It is sufficient to show, on the basis of several factors concerning structural and organisational links, that the public undertaking could not have deviated from the directives of the state or could not have ignored state instructions.
Private reinsurer (MEIP)
The Court began its analysis by recalling, as before, the general principles concerning the behaviour of a prudent private investor. The burden of proof is on the Commission to prove that the Member State in question did not act as a private investor. However, Member States are required, under their obligation for sincere cooperation with the Commission, to provide the Commission with all the necessary information. The Commission has to confine its assessment to the known facts at the time the measure in question was adopted. It is up to Member states to demonstrate that, before they decided to invest, they carried out an economic assessment of the future profitability of that investment. [Paragraphs 93-97]
Then the Court focused on each of the contested measures, starting with the reinsurance. Sace BT had obtained reinsurance for 26% of its risks from private investors. The remaining 74% of the risks were reinsured with SACE. The Commission considered that no private investor would accept such high risk and that the premium that would have been paid had to be 10% higher than what was actually paid.
SACE, Sace BT and Italy argued that SACE had acted on the basis of a report that showed that its reinsurance was on the same terms as the reinsurance by private investors. However, the General Court rejected this argument because it did not consider the impact on SACE from increasing its exposure to 74% of the risks borne by Sace BT [paragraph 118]. But then the Court, surprisingly, stated that the fact that SACE had not carried out an ex ante assessment of the return on its investment, given the risk it was to assume, was not sufficient to conclude that it did not act as a private reinsurer. [Paragraph 123]
The Court went on to examine the various arguments put forth by the appellants. They contended that private reinsurers refused to increase their exposure to Sace BT because of the economic crisis and that past premiums varied widely with some being lower while others were higher. The Court rejected these arguments because they, in fact proved that SACE did not act as a private reinsurer. In addition, the Court agreed with the Commission that a private reinsurer would be very cautious in assuming more risk exposure towards Sace BT because the latter had registered significant losses in previous years. The Court also agreed with the Commission that a private reinsurer would demand a higher premium to compensate for the risk and that assuming 74% of the risks was not in conformity with reinsurance practice of not exceeding the threshold of 25% of risks with a single company.
How much aid?
Once it was established that SACE had not acted as a private investor or in this case, as a private reinsurer, the next issue that had to be tackled by the Court was to establish how much aid had actually been granted. Sace BT paid a premium of EUR 1.56 million, while the Commission developed in a different case that the premium had to be at least 10% higher, which in the Commission’s view resulted in aid amounting to EUR 156,000.

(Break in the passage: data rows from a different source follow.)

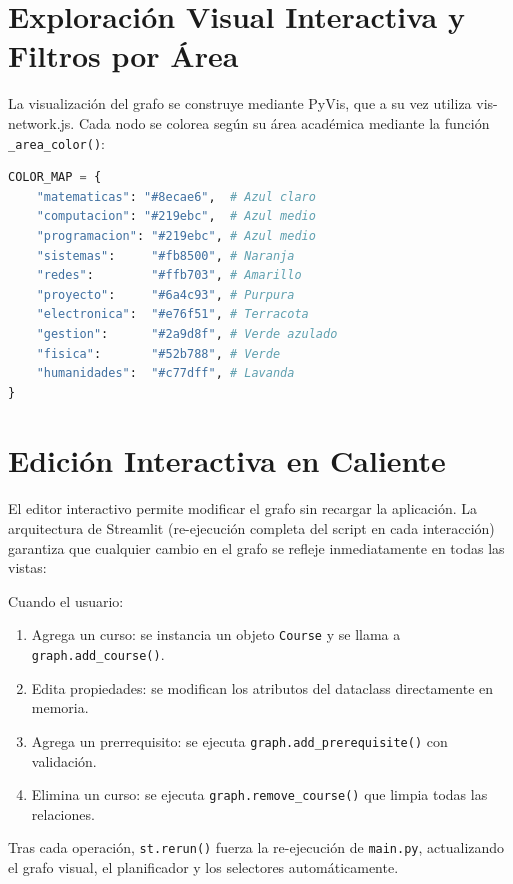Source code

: \documentclass[12pt]{report}
\begin{document}
\section{Exploración Visual Interactiva y Filtros por Área}

La visualización del grafo se construye mediante PyVis, que a su vez utiliza vis-network.js. Cada nodo se colorea según su área académica mediante la función \texttt{\_area\_color()}:

\begin{lstlisting}[caption=Esquema de colores por área académica, label=lst:colors, language=Python]
COLOR_MAP = {
    "matematicas": "#8ecae6",  # Azul claro
    "computacion": "#219ebc",  # Azul medio
    "programacion": "#219ebc", # Azul medio
    "sistemas":     "#fb8500", # Naranja
    "redes":        "#ffb703", # Amarillo
    "proyecto":     "#6a4c93", # Purpura
    "electronica":  "#e76f51", # Terracota
    "gestion":      "#2a9d8f", # Verde azulado
    "fisica":       "#52b788", # Verde
    "humanidades":  "#c77dff", # Lavanda
}
\end{lstlisting}

\section{Edición Interactiva en Caliente}

El editor interactivo permite modificar el grafo sin recargar la aplicación. La arquitectura de Streamlit (re-ejecución completa del script en cada interacción) garantiza que cualquier cambio en el grafo se refleje inmediatamente en todas las vistas:

\label{sec:hot-editing}
Cuando el usuario:
\begin{enumerate}
    \item Agrega un curso: se instancia un objeto \texttt{Course} y se llama a \texttt{graph.add\_course()}.
    \item Edita propiedades: se modifican los atributos del dataclass directamente en memoria.
    \item Agrega un prerrequisito: se ejecuta \texttt{graph.add\_prerequisite()} con validación.
    \item Elimina un curso: se ejecuta \texttt{graph.remove\_course()} que limpia todas las relaciones.
\end{enumerate}

Tras cada operación, \texttt{st.rerun()} fuerza la re-ejecución de \texttt{main.py}, actualizando el grafo visual, el planificador y los selectores automáticamente.
\end{document}
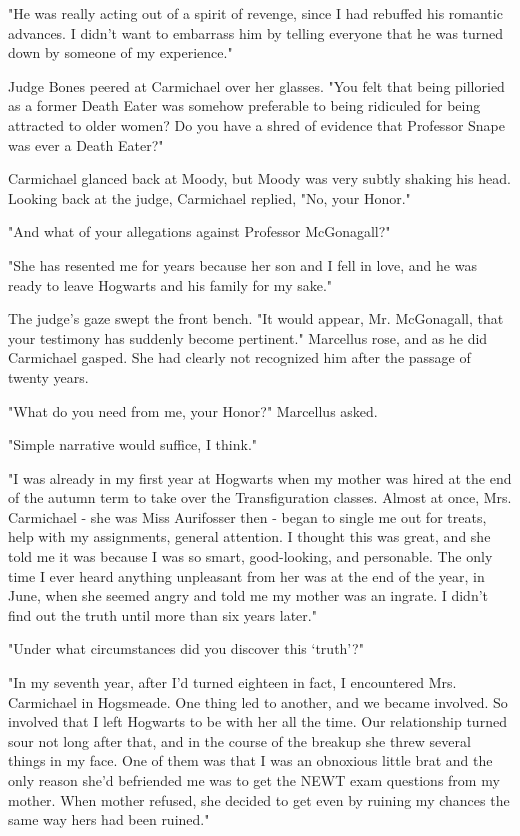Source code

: \documentclass[a4paper,11pt]{article}
\begin{document}
"He was really acting out of a spirit of revenge, since I had rebuffed his romantic advances. I didn't want to embarrass him by telling everyone that he was turned down by someone of my experience."

Judge Bones peered at Carmichael over her glasses. "You felt that being pilloried as a former Death Eater was somehow preferable to being ridiculed for being attracted to older women? Do you have a shred of evidence that Professor Snape was ever a Death Eater?"

Carmichael glanced back at Moody, but Moody was very subtly shaking his head. Looking back at the judge, Carmichael replied, "No, your Honor."

"And what of your allegations against Professor McGonagall?"

"She has resented me for years because her son and I fell in love, and he was ready to leave Hogwarts and his family for my sake."

The judge's gaze swept the front bench. "It would appear, Mr. McGonagall, that your testimony has suddenly become pertinent." Marcellus rose, and as he did Carmichael gasped. She had clearly not recognized him after the passage of twenty years.

"What do you need from me, your Honor?" Marcellus asked.

"Simple narrative would suffice, I think."

"I was already in my first year at Hogwarts when my mother was hired at the end of the autumn term to take over the Transfiguration classes. Almost at once, Mrs. Carmichael - she was Miss Aurifosser then - began to single me out for treats, help with my assignments, general attention. I thought this was great, and she told me it was because I was so smart, good-looking, and personable. The only time I ever heard anything unpleasant from her was at the end of the year, in June, when she seemed angry and told me my mother was an ingrate. I didn't find out the truth until more than six years later."

"Under what circumstances did you discover this `truth'?"

"In my seventh year, after I'd turned eighteen in fact, I encountered Mrs. Carmichael in Hogsmeade. One thing led to another, and we became involved. So involved that I left Hogwarts to be with her all the time. Our relationship turned sour not long after that, and in the course of the breakup she threw several things in my face. One of them was that I was an obnoxious little brat and the only reason she'd befriended me was to get the NEWT exam questions from my mother. When mother refused, she decided to get even by ruining my chances the same way hers had been ruined."
\end{document}
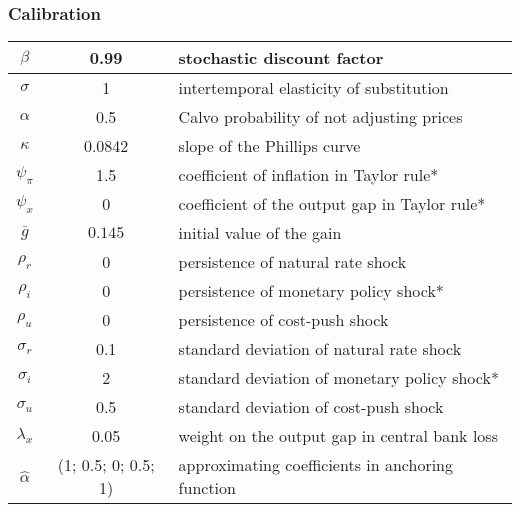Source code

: \documentclass[10pt]{beamer}
\begin{document}
\begin{frame}
	\frametitle{Calibration}

\begin{center}
\begin{table}
\begin{tabular}{ c | c  | l }
 $\beta$ & 0.99 & stochastic discount factor \\  \hline
 $\sigma$ & 1  & intertemporal elasticity of substitution \\  \hline
 $\alpha$ & 0.5 &  Calvo probability of not adjusting prices \\\hline
 $\kappa$ & 0.0842 &  slope of the Phillips curve \\\hline
 $\psi_{\pi} $& 1.5  & coefficient of inflation in Taylor rule*\\\hline
 $\psi_x$ & 0   & coefficient of the output gap in Taylor rule*  \\\hline %
 $\bar{g}$ & $0.145$  & initial value of the gain \\\hline %
    $\rho_r$ & 0 &   persistence of natural rate shock \\ \hline %
    $\rho_i$ & 0 &  persistence of monetary policy shock*  \\ \hline
    $\rho_u$ & 0  &  persistence of cost-push shock  \\ \hline
    $\sigma_r$ & 0.1 & standard deviation of natural rate shock  \\ \hline
    $\sigma_i$ &  2  &standard deviation of monetary policy shock*  \\ \hline %
    $\sigma_u$ & 0.5 & standard deviation of cost-push shock   \\ \hline  
    $\lambda_x$ & 0.05 & weight on the output gap in central bank loss   \\ \hline  %
    $\hat{\alpha}$ & (1; 0.5; 0; 0.5; 1) & approximating coefficients in anchoring function \\ \hline   
\end{tabular}     
       \label{calibration}
 \end{table}
\end{center}
\end{frame}
\end{document}
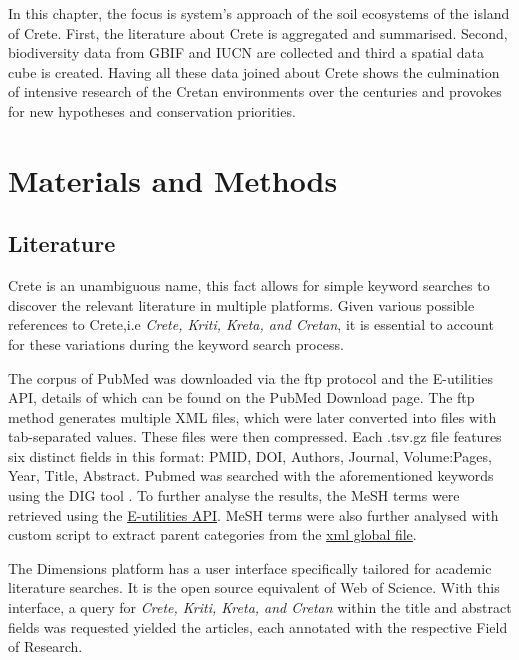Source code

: In this chapter, the focus is system's approach of the soil ecosystems of the island of Crete.
First, the literature about Crete is aggregated and summarised. Second, biodiversity data
from GBIF and IUCN \parencite{iucn2024} are collected and third a spatial data cube is created. 
Having all these data joined about Crete shows the culmination of intensive 
research of the Cretan environments over the centuries and provokes for new
hypotheses and conservation priorities.


\section{Materials and Methods}\label{integration_methods}

\subsection{Literature}\label{crete-literature}

Crete is an unambiguous name, this fact allows for simple keyword searches to discover 
the relevant literature in multiple platforms. Given various possible references to Crete,i.e \textit{Crete, Kriti, Kreta, and Cretan},
it is essential to account for these variations during the keyword search process.

The corpus of PubMed was downloaded via the ftp protocol and the E-utilities API, details of which can be found on the PubMed Download page.
The ftp method generates multiple XML files, which were later converted into
files with tab-separated values. These files were then compressed. Each .tsv.gz file
features six distinct fields in this format: PMID, DOI, Authors, Journal, Volume:Pages, Year, Title, Abstract.
Pubmed was searched with the aforementioned keywords using the DIG tool \parencite{fanini2021coupling}. To further 
analyse the results, the MeSH terms were retrieved using the \href{https://www.ncbi.nlm.nih.gov/books/NBK25497/}{E-utilities API}.
MeSH terms were also further analysed with custom script to extract 
parent categories from the \href{https://www.nlm.nih.gov/databases/download/mesh.html}{xml global file}.

The Dimensions platform has a user interface specifically tailored for academic literature searches.
It is the open source equivalent of Web of Science.
With this interface, a query for \textit{Crete, Kriti, Kreta, and Cretan} within
the title and abstract fields was requested yielded the articles, each annotated with the respective Field of Research.

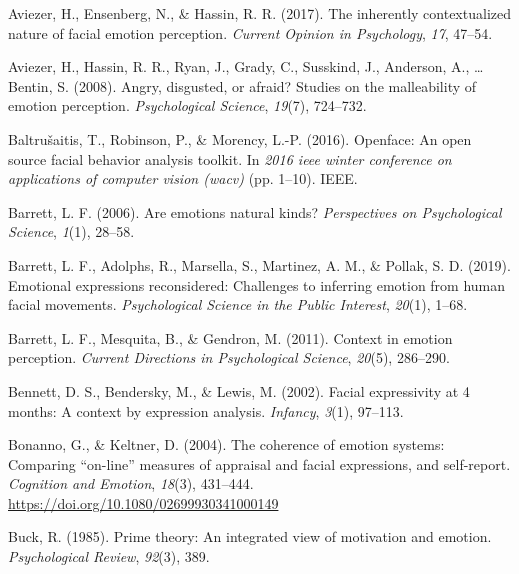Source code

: \documentclass[man]{apa6}
\begin{document}
\begingroup
\setlength{\parindent}{-0.5in}
\setlength{\leftskip}{0.5in}

\hypertarget{refs}{}
\leavevmode\hypertarget{ref-aviezer2017inherently}{}%
Aviezer, H., Ensenberg, N., \& Hassin, R. R. (2017). The inherently contextualized nature of facial emotion perception. \emph{Current Opinion in Psychology}, \emph{17}, 47--54.

\leavevmode\hypertarget{ref-aviezer2008angry}{}%
Aviezer, H., Hassin, R. R., Ryan, J., Grady, C., Susskind, J., Anderson, A., \ldots{} Bentin, S. (2008). Angry, disgusted, or afraid? Studies on the malleability of emotion perception. \emph{Psychological Science}, \emph{19}(7), 724--732.

\leavevmode\hypertarget{ref-baltruvsaitis2016openface}{}%
Baltrušaitis, T., Robinson, P., \& Morency, L.-P. (2016). Openface: An open source facial behavior analysis toolkit. In \emph{2016 ieee winter conference on applications of computer vision (wacv)} (pp. 1--10). IEEE.

\leavevmode\hypertarget{ref-barrett2006emotions}{}%
Barrett, L. F. (2006). Are emotions natural kinds? \emph{Perspectives on Psychological Science}, \emph{1}(1), 28--58.

\leavevmode\hypertarget{ref-barrett2019emotional}{}%
Barrett, L. F., Adolphs, R., Marsella, S., Martinez, A. M., \& Pollak, S. D. (2019). Emotional expressions reconsidered: Challenges to inferring emotion from human facial movements. \emph{Psychological Science in the Public Interest}, \emph{20}(1), 1--68.

\leavevmode\hypertarget{ref-barrett2011context}{}%
Barrett, L. F., Mesquita, B., \& Gendron, M. (2011). Context in emotion perception. \emph{Current Directions in Psychological Science}, \emph{20}(5), 286--290.

\leavevmode\hypertarget{ref-bennett2002facial}{}%
Bennett, D. S., Bendersky, M., \& Lewis, M. (2002). Facial expressivity at 4 months: A context by expression analysis. \emph{Infancy}, \emph{3}(1), 97--113.

\leavevmode\hypertarget{ref-bonanno2004brief}{}%
Bonanno, G., \& Keltner, D. (2004). The coherence of emotion systems: Comparing ``on-line'' measures of appraisal and facial expressions, and self-report. \emph{Cognition and Emotion}, \emph{18}(3), 431--444. \url{https://doi.org/10.1080/02699930341000149}

\leavevmode\hypertarget{ref-buck1985prime}{}%
Buck, R. (1985). Prime theory: An integrated view of motivation and emotion. \emph{Psychological Review}, \emph{92}(3), 389.
\end{document}
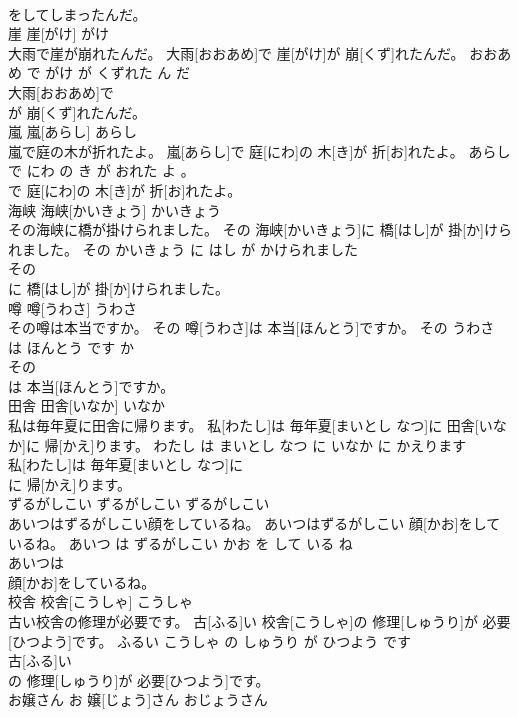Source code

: \documentclass[8pt]{extreport}
\begin{document}
\begin{CJK}{UTF8}{min}
\\	をしてしまったんだ。			
\\	崖	崖[がけ]	がけ	
\\	大雨で崖が崩れたんだ。	大雨[おおあめ]で 崖[がけ]が 崩[くず]れたんだ。	おおあめ で がけ が くずれた ん だ	
\\	大雨[おおあめ]で
\\	が 崩[くず]れたんだ。			
\\	嵐	嵐[あらし]	あらし	
\\	嵐で庭の木が折れたよ。	嵐[あらし]で 庭[にわ]の 木[き]が 折[お]れたよ。	あらし で にわ の き が おれた よ 。	
\\	で 庭[にわ]の 木[き]が 折[お]れたよ。			
\\	海峡	海峡[かいきょう]	かいきょう	
\\	その海峡に橋が掛けられました。	その 海峡[かいきょう]に 橋[はし]が 掛[か]けられました。	その かいきょう に はし が かけられました	
\\	その
\\	に 橋[はし]が 掛[か]けられました。			
\\	噂	噂[うわさ]	うわさ	
\\	その噂は本当ですか。	その 噂[うわさ]は 本当[ほんとう]ですか。	その うわさ は ほんとう です か	
\\	その
\\	は 本当[ほんとう]ですか。			
\\	田舎	田舎[いなか]	いなか	
\\	私は毎年夏に田舎に帰ります。	私[わたし]は 毎年夏[まいとし なつ]に 田舎[いなか]に 帰[かえ]ります。	わたし は まいとし なつ に いなか に かえります	
\\	私[わたし]は 毎年夏[まいとし なつ]に
\\	に 帰[かえ]ります。			
\\	ずるがしこい	ずるがしこい	ずるがしこい	
\\	あいつはずるがしこい顔をしているね。	あいつはずるがしこい 顔[かお]をしているね。	あいつ は ずるがしこい かお を して いる ね	
\\	あいつは
\\	顔[かお]をしているね。			
\\	校舎	校舎[こうしゃ]	こうしゃ	
\\	古い校舎の修理が必要です。	古[ふる]い 校舎[こうしゃ]の 修理[しゅうり]が 必要[ひつよう]です。	ふるい こうしゃ の しゅうり が ひつよう です	
\\	古[ふる]い
\\	の 修理[しゅうり]が 必要[ひつよう]です。			
\\	お嬢さん	お 嬢[じょう]さん	おじょうさん	

\end{CJK}
\end{document}
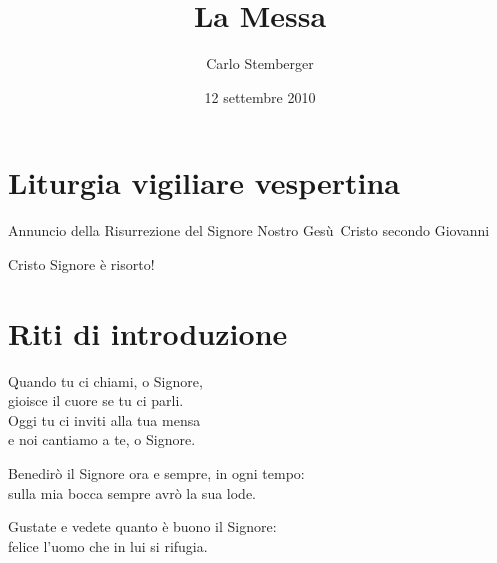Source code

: \documentclass[leaflet,rite=ambrosian,litcolor=red]{missa}
\title{La Messa}
\author{Carlo Stemberger}
\date{12 settembre 2010} %
\newcommand{\TODO}{\makecolorbox{green}{\textcolor{red}{TODO}}}
\begin{document}


\section{Liturgia vigiliare vespertina}
\par\TODO

Annuncio della Risurrezione del Signore Nostro Gesù~Cristo secondo Giovanni

\gospel[Sat]

Cristo Signore è risorto!

\all{\tbtg[!]}

\section{Riti di introduzione}

\begin{refrain}
Quando tu ci chiami, o Signore,\\
gioisce il cuore se tu ci parli.\\
Oggi tu ci inviti alla tua mensa\\
e noi cantiamo a te, o Signore.
\end{refrain}
\begin{lyrics}
Benedirò il Signore ora e sempre, in ogni tempo:\\
sulla mia bocca sempre avrò la sua lode. \R

Gustate e vedete quanto è buono il Signore:\\
felice l'uomo che in lui si rifugia. \R
\end{lyrics}

\otherwise \hfill {}



\silence

\end{document}
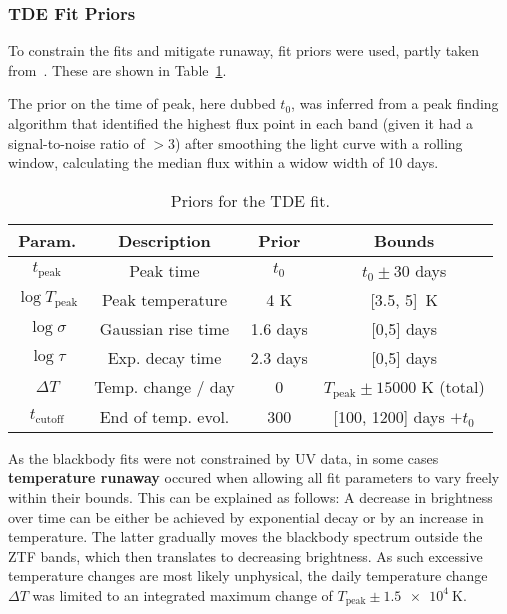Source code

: \subsubsection{TDE Fit Priors}
To constrain the fits and mitigate runaway, fit priors were used, partly taken from~\cite{Velzen2021a}. These are shown in Table~\ref{tab:tde_fit_priors}.

The prior on the time of peak, here dubbed $t_0$, was inferred from a peak finding algorithm that identified the highest flux point in each band (given it had a signal-to-noise ratio of $>3$) after smoothing the light curve with a rolling window, calculating the median flux within a widow width of 10 days.

\begin{table}[h]
    \begin{center}
        \begin{tabular}{c|c|c|c}
            Param.               & Description        & Prior    & Bounds                              \\
            \hline
            $t_\text{peak}$      & Peak time          & $t_0$    & $t­_0 \pm 30$ days                  \\
            $\log T_\text{peak}$ & Peak temperature   & 4 K      & [3.5, 5]~\unit{\K}                  \\
            $\log \sigma$        & Gaussian rise time & 1.6 days & [0,5] days                          \\
            $\log \tau$          & Exp. decay time    & 2.3 days & [0,5] days                          \\
            $\Delta T$           & Temp. change / day & 0        & $T_\text{peak} \pm 15000$ K (total) \\
            $t_\text{cutoff}$    & End of temp. evol. & 300      & [100, 1200] days $+t_0$
        \end{tabular}
    \end{center}
    \caption[TDE Fit priors]{Priors for the TDE fit.}\label{tab:tde_fit_priors}
\end{table}

As the blackbody fits were not constrained by UV data, in some cases \textbf{temperature runaway} occured when allowing all fit parameters to vary freely within their bounds. This can be explained as follows: A decrease in brightness over time can be either be achieved by exponential decay or by an increase in temperature. The latter gradually moves the blackbody spectrum outside the ZTF bands, which then translates to decreasing brightness. As such excessive temperature changes are most likely unphysical, the daily temperature change $\Delta T$ was limited to an integrated maximum change of $T_\text{peak} \pm \SI{1.5e4}{\K}$.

In order to determine that the premium had to be higher by 10%, the Commission used a method it had developed in a different case which concerned export credits in Portugal [see decision 2014/532, OJ L 244, 19/8/2014]. The Court rejected this approach. It explained that the concept of State aid is objective, based on the facts of each case, and cannot be dependent on past Commission practice. The Commission must consider all relevant facts not only when it establishes the existence of aid but also when it calculates that amount of aid that has to be recovered. The Commission cannot escape from the obligation to explain fully its reasoning simply by referring to a methodology that was developed in a different case [paragraphs 152-154]. Because the Court found that the Italian and Portuguese measures were different it accepted the argument of the appellants that the Commission failed to justify why the premium paid by Sace BT to SACE had to be at least 10% higher. This part of the Commission decision had to be annulled.
Recapitalisation
The General Court moved on to examine the other two measures that consisted of injections of additional capital. The appellants claimed that as a result of the financial and economic crises, numerous insurance companies had to be recapitalised. But the Commission had found that here, too, was no prior assessment of the prospective profitability of the recapitalisations. At issue was the standard of proof of the prospective profitability; i.e. the amount of information and the depth of detail that a private investor would need to have at its disposal and the extent of its discretion. The Court had to evaluate whether the Commission’s reasoning was up to the required legal standard.
It began by reiterating that it is for the public investor to prove that it carried out an assessment of the prospective profitability prior to the investment. The accuracy and correctness of the assessment depend on the available facts, market changes and economic developments. But, in the event of a crisis and of inability to make accurate predictions about future outcomes, it cannot be concluded, the Court added, that the absence of a detailed plan with precise and full analysis means that the public investor did not act as a private investor [paragraph 179]. This sentence appears to impose a heavier burden of proof on the Commission. But in the very next paragraph, the Court appeared to backtrack when it stated that even in the situation of crises and erratic changes, a private investor who cannot make predictions with sufficient accuracy would not invest without a prior analysis of the chances for realising profit and without considering alternative scenarios including the sale of the loss-making subsidiary [paragraph 180]. More importantly, the margin of discretion enjoyed by a private investor does not relieve it of the obligation to carry out a prior economic assessment of the prospects of the investment [paragraph 188].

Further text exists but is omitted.